In mathematics, subtle cardinals and ethereal cardinals are closely related kinds of large cardinal number.
A cardinal κ is called subtle if for every closed and unbounded C ⊂ κ and for every sequence A of length κ for which element number δ (for an arbitrary δ), Aδ ⊂ δ there are α, β, belonging to C, with α<β, such that Aα=Aβ∩α. A cardinal κ is called ethereal if for every closed and unbounded C ⊂ κ and for every sequence A of length κ for which element number δ (for an arbitrary δ), Aδ ⊂ δ and Aδ has the same cardinal as δ, there are α, β, belonging to C, with α<β, such that card(α)=card(Aβ∩Aα).

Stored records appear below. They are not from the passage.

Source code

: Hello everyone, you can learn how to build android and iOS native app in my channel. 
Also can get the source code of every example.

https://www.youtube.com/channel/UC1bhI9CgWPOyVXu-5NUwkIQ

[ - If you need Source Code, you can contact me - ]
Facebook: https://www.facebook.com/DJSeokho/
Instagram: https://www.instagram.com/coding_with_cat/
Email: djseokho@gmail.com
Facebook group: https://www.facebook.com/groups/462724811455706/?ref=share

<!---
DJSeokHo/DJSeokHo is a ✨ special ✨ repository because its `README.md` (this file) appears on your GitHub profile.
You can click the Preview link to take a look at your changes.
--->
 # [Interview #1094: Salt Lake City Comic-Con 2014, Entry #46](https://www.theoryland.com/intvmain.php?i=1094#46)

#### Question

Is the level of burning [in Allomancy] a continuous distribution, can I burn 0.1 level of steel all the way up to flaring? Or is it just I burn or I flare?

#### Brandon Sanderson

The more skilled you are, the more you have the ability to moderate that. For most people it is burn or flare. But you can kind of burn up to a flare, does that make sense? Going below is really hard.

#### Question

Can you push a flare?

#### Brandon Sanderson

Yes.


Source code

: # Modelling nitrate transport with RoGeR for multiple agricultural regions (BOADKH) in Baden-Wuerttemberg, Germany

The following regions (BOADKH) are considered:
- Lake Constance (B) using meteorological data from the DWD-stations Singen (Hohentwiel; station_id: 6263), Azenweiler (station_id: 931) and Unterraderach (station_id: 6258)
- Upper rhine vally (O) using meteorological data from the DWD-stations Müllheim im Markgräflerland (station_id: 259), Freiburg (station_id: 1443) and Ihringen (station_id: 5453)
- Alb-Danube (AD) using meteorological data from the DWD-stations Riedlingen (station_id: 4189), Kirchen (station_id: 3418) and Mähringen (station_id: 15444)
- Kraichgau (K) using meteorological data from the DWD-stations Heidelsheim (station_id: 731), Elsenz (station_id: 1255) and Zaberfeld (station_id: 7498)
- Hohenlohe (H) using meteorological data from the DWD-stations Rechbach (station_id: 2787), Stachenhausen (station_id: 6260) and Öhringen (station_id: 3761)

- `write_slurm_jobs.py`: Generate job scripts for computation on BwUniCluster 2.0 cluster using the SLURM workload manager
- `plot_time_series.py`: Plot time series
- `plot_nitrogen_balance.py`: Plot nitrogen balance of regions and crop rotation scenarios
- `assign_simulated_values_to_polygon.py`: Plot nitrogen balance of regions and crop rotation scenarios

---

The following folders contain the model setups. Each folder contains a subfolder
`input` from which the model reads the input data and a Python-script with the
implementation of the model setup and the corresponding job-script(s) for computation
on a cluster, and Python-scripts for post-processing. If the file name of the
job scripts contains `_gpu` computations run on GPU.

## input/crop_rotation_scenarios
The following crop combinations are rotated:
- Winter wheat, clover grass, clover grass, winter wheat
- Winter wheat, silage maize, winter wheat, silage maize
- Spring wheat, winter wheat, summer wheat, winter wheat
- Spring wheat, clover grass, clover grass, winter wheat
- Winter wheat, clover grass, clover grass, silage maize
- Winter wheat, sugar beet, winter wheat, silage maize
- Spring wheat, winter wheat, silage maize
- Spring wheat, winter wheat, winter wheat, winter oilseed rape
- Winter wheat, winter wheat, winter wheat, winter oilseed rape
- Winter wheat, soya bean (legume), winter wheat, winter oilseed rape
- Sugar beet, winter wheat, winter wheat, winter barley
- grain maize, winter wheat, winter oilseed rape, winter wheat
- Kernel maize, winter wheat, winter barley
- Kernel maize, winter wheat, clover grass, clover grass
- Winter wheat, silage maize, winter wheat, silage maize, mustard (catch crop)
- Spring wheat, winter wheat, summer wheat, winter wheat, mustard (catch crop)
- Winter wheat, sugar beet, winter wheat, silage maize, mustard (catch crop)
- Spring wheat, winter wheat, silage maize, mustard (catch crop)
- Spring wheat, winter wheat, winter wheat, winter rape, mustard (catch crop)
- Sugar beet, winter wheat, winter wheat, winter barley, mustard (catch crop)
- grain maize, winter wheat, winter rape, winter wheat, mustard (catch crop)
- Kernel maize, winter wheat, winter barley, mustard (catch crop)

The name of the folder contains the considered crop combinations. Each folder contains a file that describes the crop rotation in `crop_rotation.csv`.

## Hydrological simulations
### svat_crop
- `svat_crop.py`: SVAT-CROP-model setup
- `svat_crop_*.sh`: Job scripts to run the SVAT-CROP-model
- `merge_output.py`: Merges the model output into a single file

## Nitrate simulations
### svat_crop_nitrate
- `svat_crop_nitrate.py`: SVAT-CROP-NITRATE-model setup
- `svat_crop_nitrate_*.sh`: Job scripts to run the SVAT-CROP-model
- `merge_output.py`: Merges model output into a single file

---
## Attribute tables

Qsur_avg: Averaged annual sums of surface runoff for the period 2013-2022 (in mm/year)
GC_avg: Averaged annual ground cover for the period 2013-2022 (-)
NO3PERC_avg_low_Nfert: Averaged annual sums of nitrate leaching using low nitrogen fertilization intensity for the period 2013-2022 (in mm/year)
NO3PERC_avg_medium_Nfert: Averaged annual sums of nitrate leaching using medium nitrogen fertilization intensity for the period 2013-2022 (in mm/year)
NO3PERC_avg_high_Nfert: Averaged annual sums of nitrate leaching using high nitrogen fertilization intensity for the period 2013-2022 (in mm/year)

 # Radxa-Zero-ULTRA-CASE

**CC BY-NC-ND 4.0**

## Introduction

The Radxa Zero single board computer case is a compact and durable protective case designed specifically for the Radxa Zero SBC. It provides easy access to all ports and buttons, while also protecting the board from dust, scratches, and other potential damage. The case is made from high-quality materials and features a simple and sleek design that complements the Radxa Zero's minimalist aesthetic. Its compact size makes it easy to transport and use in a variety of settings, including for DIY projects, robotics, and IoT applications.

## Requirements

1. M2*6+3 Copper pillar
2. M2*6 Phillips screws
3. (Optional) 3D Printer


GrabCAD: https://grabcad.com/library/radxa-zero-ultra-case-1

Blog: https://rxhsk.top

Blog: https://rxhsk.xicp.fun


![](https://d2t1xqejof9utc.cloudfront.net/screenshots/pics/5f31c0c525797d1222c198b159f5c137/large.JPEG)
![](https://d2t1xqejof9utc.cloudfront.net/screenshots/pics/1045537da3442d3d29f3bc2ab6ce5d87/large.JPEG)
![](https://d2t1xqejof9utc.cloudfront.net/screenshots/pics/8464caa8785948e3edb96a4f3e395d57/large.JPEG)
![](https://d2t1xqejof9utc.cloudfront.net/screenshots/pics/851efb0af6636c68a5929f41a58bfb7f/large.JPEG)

Subtle cardinals were introduced by Jensen & Kunen (1969). Ethereal cardinals were introduced by Ketonen (1974). Any subtle cardinal is ethereal, and any strongly inaccessible ethereal cardinal is subtle.
Theorem
There is a subtle cardinal ≤κ if and only if every transitive set S of cardinality κ contains x and y such that x is a proper subset of y and x ≠ Ø and x ≠ {Ø}. An infinite ordinal κ is subtle if and only if for every λ<κ, every transitive set S of cardinality κ includes a chain (under inclusion) of order type λ.